Retrouvailles au parfum de charbon de bois

 

C’est presque beauf à dire mais, dans ma famille, réunion familiale estivale rime avec apéro et barbecue. Lorsque l’horloge indique 18 heures, on verse le pastis dans les verres à pieds, on rajoute de l’eau et le liquide jaune comme l’or prend une couleur blanchâtre. Si on me demande mon avis, ce n’est pas apetissant mais, d’aussi loin que je me souvienne, les adultes ont toujours ingurgité cet alcool de cette façon lors de retrouvailles.

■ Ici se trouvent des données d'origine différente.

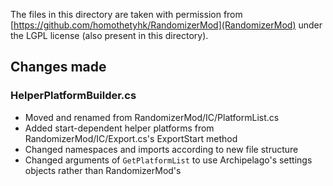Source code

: The files in this directory are taken with permission from [https://github.com/homothetyhk/RandomizerMod](RandomizerMod) under the LGPL license (also present in this directory).

## Changes made

### HelperPlatformBuilder.cs

* Moved and renamed from RandomizerMod/IC/PlatformList.cs
* Added start-dependent helper platforms from RandomizerMod/IC/Export.cs's ExportStart method
* Changed namespaces and imports according to new file structure
* Changed arguments of `GetPlatformList` to use Archipelago's settings objects rather than RandomizerMod's
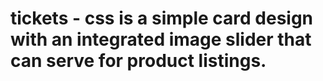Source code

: # tickets - css is a simple card design with an integrated image slider that can serve for product listings.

Le charbon s’embrase peu à peu sous la grille du barbecue portatif; ça nous laisse amplement le temps de papoter.

-          Léna, montre-nous comment on parle au Canada! 

Je n’ai pas de talent d’imitatrice et surtout, je n’ai pas pris l’accent québécois. Lorsque je m’exécute, je m’excuse mentalement auprès de la région du Québec. Ma famille est bien gentille de se contenter d’un « câlisse de tabarnak »; après tout, mon vocabulaire ne s’étend pas beaucoup plus loin.

-          Tu t’es trouvé un copain? Un beau petit québécois peut-être? À moins que tu ne sois tombé sur un français! 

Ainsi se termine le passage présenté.